私はため息をつき、頭をポリポリと掻いた。
「そうは言っているけどね、僕たちにはその君にとっての楽しいことがさっぱりなんだよ。」
彼女が作業に集中してそれ以上何も言わなかったので、私はすごすごと自分の持ち場に戻った。
と、突然ある男がズカズカと入ってきた。
僕たちは思わずみんな目をそむけた。
ドガッと乱暴な音や暴言を吐く声がする。彼女を殴ったり蹴ったりしている音だ。
彼は彼女の新しい父親で、私達の上司だ。
普段からキレていて、少しでも反論したり反抗しようものなら誰しも構わず殴り、蹴り飛ばす。最近は特に彼女への当たりが強く見ていられない程だが、誰も止められないでいた。
やがて満足したのか上司は帰ってった。
私達はいつものように「ごめん…」と口々に言いながら彼女を抱き起こした。
彼女は口の中に溜まった血を吐き出しながら
「大丈夫ですよ。実はもうすぐ楽しいことがおきるので。」
と、頬を少し上げながら言った。
いよいよ祭りが近づいてきた。
僕たちの花火制作会社は忙しさを増してきた。
それに比例して、最近彼女がどんどん生き生きとした表情になっていく。
私はもちろん、会社仲間たちみんなが口々に
「どうしたの、なにか良いことがあったの?」
と彼女に問う。
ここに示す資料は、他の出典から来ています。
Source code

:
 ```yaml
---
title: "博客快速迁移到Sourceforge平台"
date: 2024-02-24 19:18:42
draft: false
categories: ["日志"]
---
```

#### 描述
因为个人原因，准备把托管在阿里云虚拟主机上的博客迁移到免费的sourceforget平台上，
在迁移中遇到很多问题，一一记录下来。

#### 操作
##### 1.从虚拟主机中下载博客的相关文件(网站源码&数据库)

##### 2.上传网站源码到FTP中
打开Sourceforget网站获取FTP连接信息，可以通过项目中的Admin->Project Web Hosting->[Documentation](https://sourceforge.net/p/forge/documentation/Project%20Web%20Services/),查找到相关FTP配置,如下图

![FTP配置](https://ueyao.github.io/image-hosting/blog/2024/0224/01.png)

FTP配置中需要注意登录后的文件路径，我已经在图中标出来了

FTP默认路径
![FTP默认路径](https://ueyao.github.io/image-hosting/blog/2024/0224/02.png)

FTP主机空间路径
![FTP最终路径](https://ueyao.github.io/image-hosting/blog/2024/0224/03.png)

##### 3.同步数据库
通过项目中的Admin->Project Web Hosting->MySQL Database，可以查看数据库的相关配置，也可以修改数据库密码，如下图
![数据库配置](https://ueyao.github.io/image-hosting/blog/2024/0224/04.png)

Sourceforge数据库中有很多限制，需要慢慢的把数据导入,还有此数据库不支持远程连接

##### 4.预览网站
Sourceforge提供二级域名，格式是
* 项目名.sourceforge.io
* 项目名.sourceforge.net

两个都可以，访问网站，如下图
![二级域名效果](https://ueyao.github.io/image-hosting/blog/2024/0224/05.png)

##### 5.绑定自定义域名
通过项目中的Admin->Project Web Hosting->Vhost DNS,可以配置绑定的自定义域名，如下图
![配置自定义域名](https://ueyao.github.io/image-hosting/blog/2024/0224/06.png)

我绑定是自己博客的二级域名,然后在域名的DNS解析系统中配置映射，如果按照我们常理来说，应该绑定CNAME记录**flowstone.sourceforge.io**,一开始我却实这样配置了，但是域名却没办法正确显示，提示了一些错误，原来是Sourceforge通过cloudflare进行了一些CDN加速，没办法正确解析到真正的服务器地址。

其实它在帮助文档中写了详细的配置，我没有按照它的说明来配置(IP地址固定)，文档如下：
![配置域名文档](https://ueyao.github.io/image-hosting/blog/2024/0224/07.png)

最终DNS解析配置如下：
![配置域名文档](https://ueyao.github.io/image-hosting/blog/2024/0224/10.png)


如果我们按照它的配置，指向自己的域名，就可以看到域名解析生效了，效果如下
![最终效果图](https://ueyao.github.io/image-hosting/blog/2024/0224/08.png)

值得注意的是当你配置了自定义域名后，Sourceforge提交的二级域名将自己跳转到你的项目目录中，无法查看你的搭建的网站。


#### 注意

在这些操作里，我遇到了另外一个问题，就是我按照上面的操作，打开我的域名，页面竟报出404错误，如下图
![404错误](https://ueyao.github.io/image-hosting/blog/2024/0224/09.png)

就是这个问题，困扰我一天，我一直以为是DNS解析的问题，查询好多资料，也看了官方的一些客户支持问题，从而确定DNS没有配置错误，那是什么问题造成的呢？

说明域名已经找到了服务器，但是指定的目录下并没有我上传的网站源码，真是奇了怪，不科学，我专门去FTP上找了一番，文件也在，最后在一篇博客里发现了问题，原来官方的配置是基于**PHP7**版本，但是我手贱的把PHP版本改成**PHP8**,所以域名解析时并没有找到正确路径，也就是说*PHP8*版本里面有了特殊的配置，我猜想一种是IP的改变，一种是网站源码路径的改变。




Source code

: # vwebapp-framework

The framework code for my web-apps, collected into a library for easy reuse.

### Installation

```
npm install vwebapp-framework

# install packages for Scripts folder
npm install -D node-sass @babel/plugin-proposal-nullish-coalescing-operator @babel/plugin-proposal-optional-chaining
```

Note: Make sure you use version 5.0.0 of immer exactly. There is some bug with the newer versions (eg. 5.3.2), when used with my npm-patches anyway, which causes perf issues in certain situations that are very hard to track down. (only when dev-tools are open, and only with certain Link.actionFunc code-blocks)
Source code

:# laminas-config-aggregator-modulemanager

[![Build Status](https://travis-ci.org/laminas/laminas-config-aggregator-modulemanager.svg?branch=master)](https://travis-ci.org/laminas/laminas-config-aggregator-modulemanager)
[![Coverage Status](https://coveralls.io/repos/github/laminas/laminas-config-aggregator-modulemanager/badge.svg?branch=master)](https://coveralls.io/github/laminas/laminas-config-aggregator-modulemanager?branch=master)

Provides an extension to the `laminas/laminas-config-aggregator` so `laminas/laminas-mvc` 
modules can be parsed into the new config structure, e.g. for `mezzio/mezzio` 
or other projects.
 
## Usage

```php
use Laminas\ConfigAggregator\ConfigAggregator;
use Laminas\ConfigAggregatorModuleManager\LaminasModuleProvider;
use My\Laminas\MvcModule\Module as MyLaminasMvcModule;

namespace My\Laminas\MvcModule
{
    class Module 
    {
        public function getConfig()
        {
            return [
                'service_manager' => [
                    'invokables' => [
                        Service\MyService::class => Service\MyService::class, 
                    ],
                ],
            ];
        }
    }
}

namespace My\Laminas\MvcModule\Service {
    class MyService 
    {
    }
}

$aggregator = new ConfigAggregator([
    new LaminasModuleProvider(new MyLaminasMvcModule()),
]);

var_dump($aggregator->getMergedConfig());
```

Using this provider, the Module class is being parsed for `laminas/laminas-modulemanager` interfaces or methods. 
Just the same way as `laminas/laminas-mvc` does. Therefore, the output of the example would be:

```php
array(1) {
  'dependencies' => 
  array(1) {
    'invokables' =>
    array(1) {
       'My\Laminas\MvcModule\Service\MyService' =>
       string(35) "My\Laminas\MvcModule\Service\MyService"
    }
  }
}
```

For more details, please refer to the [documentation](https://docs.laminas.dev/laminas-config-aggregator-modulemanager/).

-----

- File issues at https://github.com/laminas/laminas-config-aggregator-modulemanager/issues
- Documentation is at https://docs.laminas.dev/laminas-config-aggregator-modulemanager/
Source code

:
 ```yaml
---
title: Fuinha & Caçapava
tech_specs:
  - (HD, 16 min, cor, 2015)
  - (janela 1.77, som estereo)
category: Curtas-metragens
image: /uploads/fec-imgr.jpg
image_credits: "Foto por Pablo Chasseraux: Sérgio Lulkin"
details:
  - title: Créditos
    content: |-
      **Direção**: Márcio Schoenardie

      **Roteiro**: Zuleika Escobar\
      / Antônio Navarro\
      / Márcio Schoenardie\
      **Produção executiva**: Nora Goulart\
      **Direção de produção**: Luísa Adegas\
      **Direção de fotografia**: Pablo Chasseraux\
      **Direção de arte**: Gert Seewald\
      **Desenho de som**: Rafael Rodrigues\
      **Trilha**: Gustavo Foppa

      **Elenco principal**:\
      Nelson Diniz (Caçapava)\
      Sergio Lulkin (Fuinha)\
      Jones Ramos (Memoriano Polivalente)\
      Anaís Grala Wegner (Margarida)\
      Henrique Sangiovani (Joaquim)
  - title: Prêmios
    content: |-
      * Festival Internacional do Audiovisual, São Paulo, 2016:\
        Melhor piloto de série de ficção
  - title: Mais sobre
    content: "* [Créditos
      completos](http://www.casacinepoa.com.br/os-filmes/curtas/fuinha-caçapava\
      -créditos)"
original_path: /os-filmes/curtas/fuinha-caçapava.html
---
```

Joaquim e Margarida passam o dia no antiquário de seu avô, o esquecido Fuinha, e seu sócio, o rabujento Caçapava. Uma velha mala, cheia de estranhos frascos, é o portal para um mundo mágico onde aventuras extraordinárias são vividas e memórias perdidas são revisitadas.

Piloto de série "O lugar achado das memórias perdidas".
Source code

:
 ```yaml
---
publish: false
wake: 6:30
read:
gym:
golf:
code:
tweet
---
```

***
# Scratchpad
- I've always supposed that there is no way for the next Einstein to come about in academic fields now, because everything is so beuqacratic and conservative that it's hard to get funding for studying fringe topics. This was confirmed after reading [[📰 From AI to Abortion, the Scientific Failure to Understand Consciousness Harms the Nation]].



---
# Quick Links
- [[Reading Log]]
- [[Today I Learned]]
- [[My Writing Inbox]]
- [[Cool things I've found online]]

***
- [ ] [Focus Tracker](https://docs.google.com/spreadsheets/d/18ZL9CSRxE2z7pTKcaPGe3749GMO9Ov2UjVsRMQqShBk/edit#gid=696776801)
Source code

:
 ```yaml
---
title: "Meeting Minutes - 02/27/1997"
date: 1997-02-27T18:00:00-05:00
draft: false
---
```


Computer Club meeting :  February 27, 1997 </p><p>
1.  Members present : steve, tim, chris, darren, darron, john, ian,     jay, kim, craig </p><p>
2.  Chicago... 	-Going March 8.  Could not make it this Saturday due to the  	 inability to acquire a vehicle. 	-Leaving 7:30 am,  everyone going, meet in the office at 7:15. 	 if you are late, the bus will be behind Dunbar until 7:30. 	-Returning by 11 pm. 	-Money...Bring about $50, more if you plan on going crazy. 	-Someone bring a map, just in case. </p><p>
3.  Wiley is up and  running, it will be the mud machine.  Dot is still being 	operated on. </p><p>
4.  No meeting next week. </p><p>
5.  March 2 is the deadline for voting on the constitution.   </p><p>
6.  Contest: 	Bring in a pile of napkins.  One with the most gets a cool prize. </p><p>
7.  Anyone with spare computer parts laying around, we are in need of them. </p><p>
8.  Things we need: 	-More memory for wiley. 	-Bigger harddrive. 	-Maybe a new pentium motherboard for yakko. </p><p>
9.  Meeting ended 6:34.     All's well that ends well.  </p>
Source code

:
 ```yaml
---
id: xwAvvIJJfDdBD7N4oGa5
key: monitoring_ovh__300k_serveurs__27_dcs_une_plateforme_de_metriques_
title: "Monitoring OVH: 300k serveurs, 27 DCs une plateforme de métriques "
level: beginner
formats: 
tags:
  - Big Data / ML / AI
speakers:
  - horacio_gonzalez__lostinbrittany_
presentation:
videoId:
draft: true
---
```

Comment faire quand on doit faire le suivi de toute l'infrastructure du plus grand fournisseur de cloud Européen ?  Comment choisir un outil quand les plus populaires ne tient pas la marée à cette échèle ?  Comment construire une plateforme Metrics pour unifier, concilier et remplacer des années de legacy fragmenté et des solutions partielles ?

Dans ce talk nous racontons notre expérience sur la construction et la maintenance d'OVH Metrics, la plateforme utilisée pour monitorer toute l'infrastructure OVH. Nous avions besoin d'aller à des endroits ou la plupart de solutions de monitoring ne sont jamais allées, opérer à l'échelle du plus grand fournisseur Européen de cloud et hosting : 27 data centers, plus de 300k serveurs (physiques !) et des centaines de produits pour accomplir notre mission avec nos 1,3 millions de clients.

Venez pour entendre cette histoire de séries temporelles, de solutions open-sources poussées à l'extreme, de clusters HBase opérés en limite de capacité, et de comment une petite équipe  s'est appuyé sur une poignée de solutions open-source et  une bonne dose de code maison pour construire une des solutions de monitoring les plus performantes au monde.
すると彼女は決まって、
「もうすぐ楽しいことが起きるので」と言う。
楽しいことってなんだいと聞いても答えてくれなかったが、きっとお祭りが近いからだろうとみんな思っていた。
祭り当日。
日も暮れ、いよいよ花火を打ち上げる時間が近づいてきた。
最後の点検をしようと花火の種を置いてある場に向かうと、彼女の姿が見えない。
しかも、一番最後に上げる予定の一番大きいメインの花火が見つからない。
私達が慌てていると、会場の向こうから彼女が大きなそのメインの花火を抱えてやってきた。
今までに見たこともないくらい優しい笑顔で、
「実は不備を見つけてて、ずっと一人で直していたんです。」
私達は疑うこともせず彼女に感謝した。
私は彼女の服の裾に赤黒い何かが着いていたのを見つけたが、あとで教えてあげようとその場では聞かなかった。他の人は気づいていなかった。
会社仲間の一人が、
「そういえばあの上司昼辺りから見かけていないんだけど、誰か見た?」
みんなは首を振り、彼女は優しい笑顔のまま沈黙を守った。
「まあほっといても良いんじゃない?」
誰かがそう言いみんなそれに賛同した。
そして花火の時間になった。
スムーズな司会の声を引き継いで、一個目。二個目。
私達は順調に花火を打ち上げていく。
じつは今回の花火はここの県じゃ有名で、毎年多くの人が見に来る。
今年も沢山の人が来て、テレビなんかも来ていた。
順調に打ち上げ、最後の一個になった。
彼女が打ち上げるようだ。
種火を持ち、最高の笑顔で近づいていき着火した。
ヒュルヒュルとそれは上がっていき、いや、なにかおかしい。
あれは花火じゃなくて
ドン
鈍い音が空気に伝わる。
そこを支点に、液体や小さな固体のようなものが雨のように降り注ぐ。
私の横にボトリ、と鈍い音を立てて何かが落ちる。
それはこちらをじいっと見ていた。
眼球だ。
あれは花火なんじゃなくて、人の頭だ。
ゆっくりと彼女に目を向けると
「おとうさんバイバイ」
と満面の笑みで口元が動いた。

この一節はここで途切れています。